The tools for batch processing NWP data and MET outputs are designed to be largely system agnostic, though examples will utilize SLURM scheduling commands which can be modified to other environments. The installtion of software dependencies outlined below can be performed on a shared system with the Singularity software container system already installed.
MET can be installed as a singularity container from the Dockerhub image without needing sudo privileges on large-scale, shared computing resources. This is performed as with the instructions for building a singularity container from a DockerHub image, using a tagged image from MET Dockerhub.
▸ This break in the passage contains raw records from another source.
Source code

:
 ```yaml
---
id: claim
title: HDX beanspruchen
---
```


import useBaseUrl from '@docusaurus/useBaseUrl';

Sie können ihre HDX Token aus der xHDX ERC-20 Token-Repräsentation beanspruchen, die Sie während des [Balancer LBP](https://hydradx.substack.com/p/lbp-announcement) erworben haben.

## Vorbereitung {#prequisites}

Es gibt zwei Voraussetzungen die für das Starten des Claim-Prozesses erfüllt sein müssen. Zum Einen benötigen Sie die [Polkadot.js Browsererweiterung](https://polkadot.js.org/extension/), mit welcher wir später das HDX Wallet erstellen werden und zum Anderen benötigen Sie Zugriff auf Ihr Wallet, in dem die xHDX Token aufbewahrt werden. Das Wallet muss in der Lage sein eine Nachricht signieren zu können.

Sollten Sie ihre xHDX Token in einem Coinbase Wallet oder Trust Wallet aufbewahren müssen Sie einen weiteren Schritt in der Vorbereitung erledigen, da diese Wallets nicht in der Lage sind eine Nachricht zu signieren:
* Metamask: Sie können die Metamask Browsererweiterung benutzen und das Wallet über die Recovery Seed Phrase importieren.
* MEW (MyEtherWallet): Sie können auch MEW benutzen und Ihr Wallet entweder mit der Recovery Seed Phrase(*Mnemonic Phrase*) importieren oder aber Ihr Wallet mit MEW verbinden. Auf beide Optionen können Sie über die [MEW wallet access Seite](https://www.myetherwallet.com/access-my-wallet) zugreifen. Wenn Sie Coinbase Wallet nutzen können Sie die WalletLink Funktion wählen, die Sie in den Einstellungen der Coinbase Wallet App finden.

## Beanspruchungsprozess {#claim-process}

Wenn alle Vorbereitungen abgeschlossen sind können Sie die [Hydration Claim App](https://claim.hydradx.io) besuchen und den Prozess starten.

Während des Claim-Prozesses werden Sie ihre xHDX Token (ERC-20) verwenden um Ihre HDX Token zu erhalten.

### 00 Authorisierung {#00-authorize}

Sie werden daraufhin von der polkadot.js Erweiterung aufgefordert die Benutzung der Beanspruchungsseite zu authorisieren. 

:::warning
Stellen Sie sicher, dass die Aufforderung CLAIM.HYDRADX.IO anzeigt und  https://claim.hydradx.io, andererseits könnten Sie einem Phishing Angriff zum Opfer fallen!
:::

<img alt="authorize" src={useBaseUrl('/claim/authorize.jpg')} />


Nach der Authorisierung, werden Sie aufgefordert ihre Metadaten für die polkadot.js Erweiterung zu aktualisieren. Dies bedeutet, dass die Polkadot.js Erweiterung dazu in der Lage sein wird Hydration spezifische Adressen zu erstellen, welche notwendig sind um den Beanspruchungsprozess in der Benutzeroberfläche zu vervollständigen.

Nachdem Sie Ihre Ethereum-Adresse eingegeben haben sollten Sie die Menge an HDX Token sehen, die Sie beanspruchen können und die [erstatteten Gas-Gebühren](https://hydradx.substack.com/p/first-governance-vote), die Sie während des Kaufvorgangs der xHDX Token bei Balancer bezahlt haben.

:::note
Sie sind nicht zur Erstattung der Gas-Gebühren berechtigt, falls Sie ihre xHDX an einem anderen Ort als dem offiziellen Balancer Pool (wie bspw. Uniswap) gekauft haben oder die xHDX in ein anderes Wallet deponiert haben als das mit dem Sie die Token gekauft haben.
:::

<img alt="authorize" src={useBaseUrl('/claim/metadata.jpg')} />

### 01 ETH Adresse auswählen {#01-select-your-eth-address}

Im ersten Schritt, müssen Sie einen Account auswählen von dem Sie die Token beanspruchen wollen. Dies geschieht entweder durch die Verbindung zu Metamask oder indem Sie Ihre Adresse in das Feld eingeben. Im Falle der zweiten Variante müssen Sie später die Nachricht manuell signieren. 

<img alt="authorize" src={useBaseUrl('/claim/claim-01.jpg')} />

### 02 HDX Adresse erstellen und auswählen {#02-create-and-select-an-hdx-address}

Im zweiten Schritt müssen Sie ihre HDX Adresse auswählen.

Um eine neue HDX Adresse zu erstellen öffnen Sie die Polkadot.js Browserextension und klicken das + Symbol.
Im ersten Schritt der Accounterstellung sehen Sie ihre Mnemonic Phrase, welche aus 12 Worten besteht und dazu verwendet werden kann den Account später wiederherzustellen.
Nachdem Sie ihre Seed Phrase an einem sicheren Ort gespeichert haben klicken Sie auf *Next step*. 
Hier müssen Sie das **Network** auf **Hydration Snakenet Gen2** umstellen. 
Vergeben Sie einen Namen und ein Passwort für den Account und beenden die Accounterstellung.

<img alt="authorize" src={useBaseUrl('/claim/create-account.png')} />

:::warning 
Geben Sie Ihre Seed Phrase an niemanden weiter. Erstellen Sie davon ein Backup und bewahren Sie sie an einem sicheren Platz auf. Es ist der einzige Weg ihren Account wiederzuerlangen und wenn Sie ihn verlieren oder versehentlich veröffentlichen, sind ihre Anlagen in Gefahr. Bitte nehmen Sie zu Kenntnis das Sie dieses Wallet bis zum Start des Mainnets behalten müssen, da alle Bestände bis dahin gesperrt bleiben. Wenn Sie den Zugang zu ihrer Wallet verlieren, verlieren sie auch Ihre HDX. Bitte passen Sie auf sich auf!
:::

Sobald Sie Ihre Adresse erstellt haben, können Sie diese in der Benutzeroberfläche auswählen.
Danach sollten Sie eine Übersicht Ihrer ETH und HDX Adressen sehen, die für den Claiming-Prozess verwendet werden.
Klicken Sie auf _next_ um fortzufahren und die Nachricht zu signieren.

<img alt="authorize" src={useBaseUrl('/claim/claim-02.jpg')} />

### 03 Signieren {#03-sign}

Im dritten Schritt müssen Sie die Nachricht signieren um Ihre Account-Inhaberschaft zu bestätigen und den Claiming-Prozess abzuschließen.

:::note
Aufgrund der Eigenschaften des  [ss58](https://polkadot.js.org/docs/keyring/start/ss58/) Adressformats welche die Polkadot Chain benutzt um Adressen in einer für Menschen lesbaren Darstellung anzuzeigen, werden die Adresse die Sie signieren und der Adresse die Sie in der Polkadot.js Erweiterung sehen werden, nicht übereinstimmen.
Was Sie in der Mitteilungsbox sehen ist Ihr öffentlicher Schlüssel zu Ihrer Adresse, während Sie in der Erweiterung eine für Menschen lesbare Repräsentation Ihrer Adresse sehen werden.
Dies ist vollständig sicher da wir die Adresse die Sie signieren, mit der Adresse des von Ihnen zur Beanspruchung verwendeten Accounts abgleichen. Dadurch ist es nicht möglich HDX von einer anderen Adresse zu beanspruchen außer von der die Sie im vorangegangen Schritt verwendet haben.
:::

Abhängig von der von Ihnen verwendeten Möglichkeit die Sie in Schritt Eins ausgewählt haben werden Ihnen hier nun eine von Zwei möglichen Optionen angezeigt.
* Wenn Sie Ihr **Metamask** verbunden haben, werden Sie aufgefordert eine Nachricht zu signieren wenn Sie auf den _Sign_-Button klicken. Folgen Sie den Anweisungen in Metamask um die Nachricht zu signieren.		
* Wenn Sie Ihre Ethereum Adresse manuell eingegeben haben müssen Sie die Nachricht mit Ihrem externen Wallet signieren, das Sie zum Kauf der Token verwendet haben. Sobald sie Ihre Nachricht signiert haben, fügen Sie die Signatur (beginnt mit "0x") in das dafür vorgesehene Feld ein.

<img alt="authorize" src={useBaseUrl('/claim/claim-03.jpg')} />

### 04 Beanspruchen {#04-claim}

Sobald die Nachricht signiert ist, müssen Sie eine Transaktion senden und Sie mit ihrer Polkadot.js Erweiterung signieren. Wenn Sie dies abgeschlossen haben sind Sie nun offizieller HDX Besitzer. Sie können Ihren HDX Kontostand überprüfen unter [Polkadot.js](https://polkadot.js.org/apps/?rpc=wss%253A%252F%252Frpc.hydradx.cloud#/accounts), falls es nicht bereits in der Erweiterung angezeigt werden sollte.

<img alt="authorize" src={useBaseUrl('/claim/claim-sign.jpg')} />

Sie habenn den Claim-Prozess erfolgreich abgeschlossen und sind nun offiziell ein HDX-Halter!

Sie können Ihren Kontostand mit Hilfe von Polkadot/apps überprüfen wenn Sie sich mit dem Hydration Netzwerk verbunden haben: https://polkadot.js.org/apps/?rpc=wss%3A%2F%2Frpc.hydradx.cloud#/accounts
This workflow has been tested with MET version 10.0.1, installing the tagged version 10.0.1 from DockerHub can be performed as
singularity build met-10.0.1.simg docker://dtcenter/met:10.0.1
where the executable singularity image is the output file met-10.0.1.simg
.
To get started with this repository, the required Singularity containers need to be downloaded. These Singularity containers replace the need for the user to initialize the conda environment manually, making the workflow more portable and user-friendly. Two Singularity containers are provided, one for the NetCDF pre-processing environment and one for the iPython post-processing environment. These containers can be obtained by running the following lines of code.
Bash scripts use the Conda environment netcdf
to process
NetCDF files. This Singularity container can be obtained by running the following:
singularity pull https://g-811a55.0f1d28.a567.data.globus.org/MET_tools/MET_tools_conda_netcdf.sif
Dataframes for MET outputs and plotting routines based on these dataframes
are implemented with the Conda environment ipython
. This Singularity container
can be obtained by running the following:
singularity pull https://g-811a55.0f1d28.a567.data.globus.org/MET_tools/MET_tools_conda_ipython.sif
For reference on the package dependencies in which these containers were built from,
this repository includes the respective requirements.txt files. Two files were made
and used, one for the NetCDF environment, netcdf_requirements.txt
, and one for the
iPython environment, ipython_requirements.txt
.
For more information on how these containers were built and implemented into the scripts, refer to the Research Code Portability Tutorial repository.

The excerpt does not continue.